According to official figures, UK manufacturing is continuing to lead the recovery effort in June, despite an unplanned fall in industrial production. The Office for National Statistics (ONS) reports manufacturing output increased 0.3 per cent in June, paralleling May’s rise. Also, early shutdowns for maintenance in the North Sea led to a 0.5 per cent reduction in output. With shutdowns of any type in manufacturing, GDP for the country has a small hint of a stall in growth, which ultimately negatively affects overall growth, even if just a minimal amount.
Despite the recent let down in industrial production from May to June, the ONS will maintain its second quarter growth forecasts. Economists were baffled at the ONS’s first estimate for the second quarter, which reported at double their forecasts (1.1 per cent).
The ONS said the estimate would remain the same compared to the data and further added, maintenance resulted in a 6 per cent drop in oil and gas output.
Although most other sectors are climbing hard to get out of recovery mode, car production and ship building are both on the rise in terms of output. They are ahead 22 and 41 per cent, respectively. Manufacturing output overall is still down 10 per cent from the 2007 high.
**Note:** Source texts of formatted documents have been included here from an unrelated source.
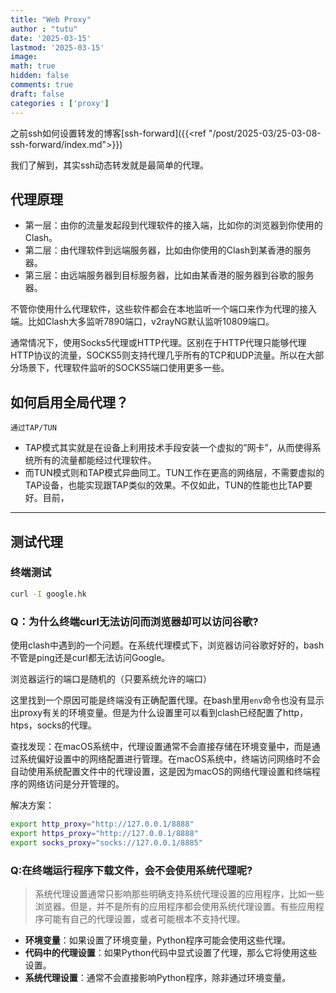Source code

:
 ```yaml
---
title: "Web Proxy"
author : "tutu"
date: '2025-03-15'
lastmod: '2025-03-15'
image:
math: true
hidden: false
comments: true
draft: false
categories : ['proxy']
---
```


之前ssh如何设置转发的博客[ssh-forward]({{<ref "/post/2025-03/25-03-08-ssh-forward/index.md">}})

我们了解到，其实ssh动态转发就是最简单的代理。


## 代理原理

- 第一层：由你的流量发起段到代理软件的接入端，比如你的浏览器到你使用的Clash。
- 第二层：由代理软件到远端服务器，比如由你使用的Clash到某香港的服务器。
- 第三层：由远端服务器到目标服务器，比如由某香港的服务器到谷歌的服务器。

不管你使用什么代理软件，这些软件都会在本地监听一个端口来作为代理的接入端。比如Clash大多监听7890端口，v2rayNG默认监听10809端口。

通常情况下，使用Socks5代理或HTTP代理。区别在于HTTP代理只能够代理HTTP协议的流量，SOCKS5则支持代理几乎所有的TCP和UDP流量。所以在大部分场景下，代理软件监听的SOCKS5端口使用更多一些。

## 如何启用全局代理？

`通过TAP/TUN`

- TAP模式其实就是在设备上利用技术手段安装一个虚拟的”网卡”，从而使得系统所有的流量都能经过代理软件。
- 而TUN模式则和TAP模式异曲同工。TUN工作在更高的网络层，不需要虚拟的TAP设备，也能实现跟TAP类似的效果。不仅如此，TUN的性能也比TAP要好。目前，



---
## 测试代理

### 终端测试

```bash
curl -I google.hk
```
### Q：为什么终端curl无法访问而浏览器却可以访问谷歌?

使用clash中遇到的一个问题。在系统代理模式下，浏览器访问谷歌好好的，bash不管是ping还是curl都无法访问Google。

浏览器运行的端口是随机的（只要系统允许的端口）

这里找到一个原因可能是终端没有正确配置代理。在bash里用`env`命令也没有显示出proxy有关的环境变量。但是为什么设置里可以看到clash已经配置了http，htps，socks的代理。

查找发现：在macOS系统中，代理设置通常不会直接存储在环境变量中，而是通过系统偏好设置中的网络配置进行管理。在macOS系统中，终端访问网络时不会自动使用系统配置文件中的代理设置，这是因为macOS的网络代理设置和终端程序的网络访问是分开管理的。

解决方案：
```bash
export http_proxy="http://127.0.0.1/8888"
export https_proxy="http://127.0.0.1/8888"
export socks_proxy="socks://127.0.0.1/8885"
```

### Q:在终端运行程序下载文件，会不会使用系统代理呢?

>系统代理设置通常只影响那些明确支持系统代理设置的应用程序，比如一些浏览器。但是，并不是所有的应用程序都会使用系统代理设置。有些应用程序可能有自己的代理设置，或者可能根本不支持代理。

- **环境变量**：如果设置了环境变量，Python程序可能会使用这些代理。
- **代码中的代理设置**：如果Python代码中显式设置了代理，那么它将使用这些设置。
- **系统代理设置**：通常不会直接影响Python程序，除非通过环境变量。
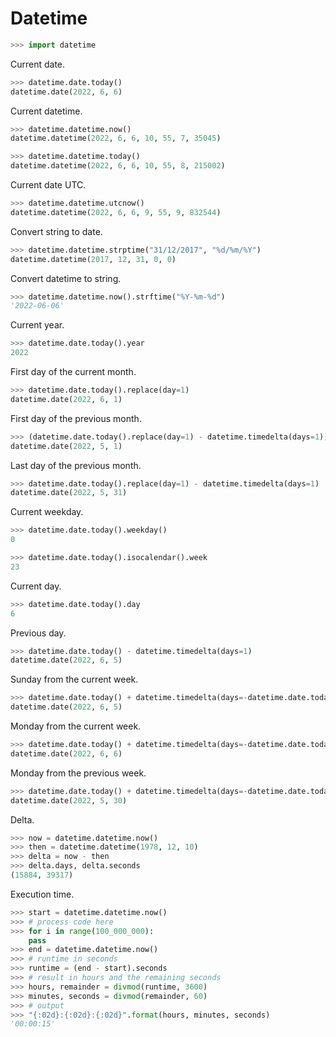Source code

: # Datetime

```python
>>> import datetime
```

Current date.

```python
>>> datetime.date.today()
datetime.date(2022, 6, 6)
```

Current datetime.

```python
>>> datetime.datetime.now()
datetime.datetime(2022, 6, 6, 10, 55, 7, 35045)
```

```python
>>> datetime.datetime.today()
datetime.datetime(2022, 6, 6, 10, 55, 8, 215002)
```

Current date UTC.

```python
>>> datetime.datetime.utcnow()
datetime.datetime(2022, 6, 6, 9, 55, 9, 832544)
```

Convert string to date.

```python
>>> datetime.datetime.strptime("31/12/2017", "%d/%m/%Y")
datetime.datetime(2017, 12, 31, 0, 0)
```

Convert datetime to string.

```python
>>> datetime.datetime.now().strftime("%Y-%m-%d")
'2022-06-06'
```

Current year.

```python
>>> datetime.date.today().year
2022
```

First day of the current month.

```python
>>> datetime.date.today().replace(day=1)
datetime.date(2022, 6, 1)
```

First day of the previous month.

```python
>>> (datetime.date.today().replace(day=1) - datetime.timedelta(days=1)).replace(day=1)
datetime.date(2022, 5, 1)
```

Last day of the previous month.

```python
>>> datetime.date.today().replace(day=1) - datetime.timedelta(days=1)
datetime.date(2022, 5, 31)
```

Current weekday.

```python
>>> datetime.date.today().weekday()
0
```

```python
>>> datetime.date.today().isocalendar().week
23
```

Current day.

```python
>>> datetime.date.today().day
6
```

Previous day.

```python
>>> datetime.date.today() - datetime.timedelta(days=1)
datetime.date(2022, 6, 5)
```

Sunday from the current week.

```python
>>> datetime.date.today() + datetime.timedelta(days=-datetime.date.today().weekday() - 1, weeks=0)
datetime.date(2022, 6, 5)
```

Monday from the current week.

```python
>>> datetime.date.today() + datetime.timedelta(days=-datetime.date.today().weekday(), weeks=0)
datetime.date(2022, 6, 6)
```

Monday from the previous week.

```python
>>> datetime.date.today() + datetime.timedelta(days=-datetime.date.today().weekday(), weeks=-1)
datetime.date(2022, 5, 30)
```

Delta.

```python
>>> now = datetime.datetime.now()
>>> then = datetime.datetime(1978, 12, 10)
>>> delta = now - then
>>> delta.days, delta.seconds
(15884, 39317)
```

Execution time.

```python
>>> start = datetime.datetime.now()
>>> # process code here
>>> for i in range(100_000_000):
    pass
>>> end = datetime.datetime.now()
>>> # runtime in seconds
>>> runtime = (end - start).seconds
>>> # result in hours and the remaining seconds
>>> hours, remainder = divmod(runtime, 3600)
>>> minutes, seconds = divmod(remainder, 60)
>>> # output
>>> "{:02d}:{:02d}:{:02d}".format(hours, minutes, seconds)
'00:00:15'
```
“The suspicion going forward is that manufacturing will lose momentum. There are hints that the second quarter may have been the peak of manufacturing activity,” said Howard Archer, chief economist at IHS Global Insight.
Alan Clarke, economist at BNP Paribas added: “The burden of rising imported inflation that the economy has endured over the last 18 months or so is showing signs of reversing.”
Also on Friday, sterling fell half a cent versus the dollar early in the day, before recovering to close at $1.598 on the news of weak US jobs data.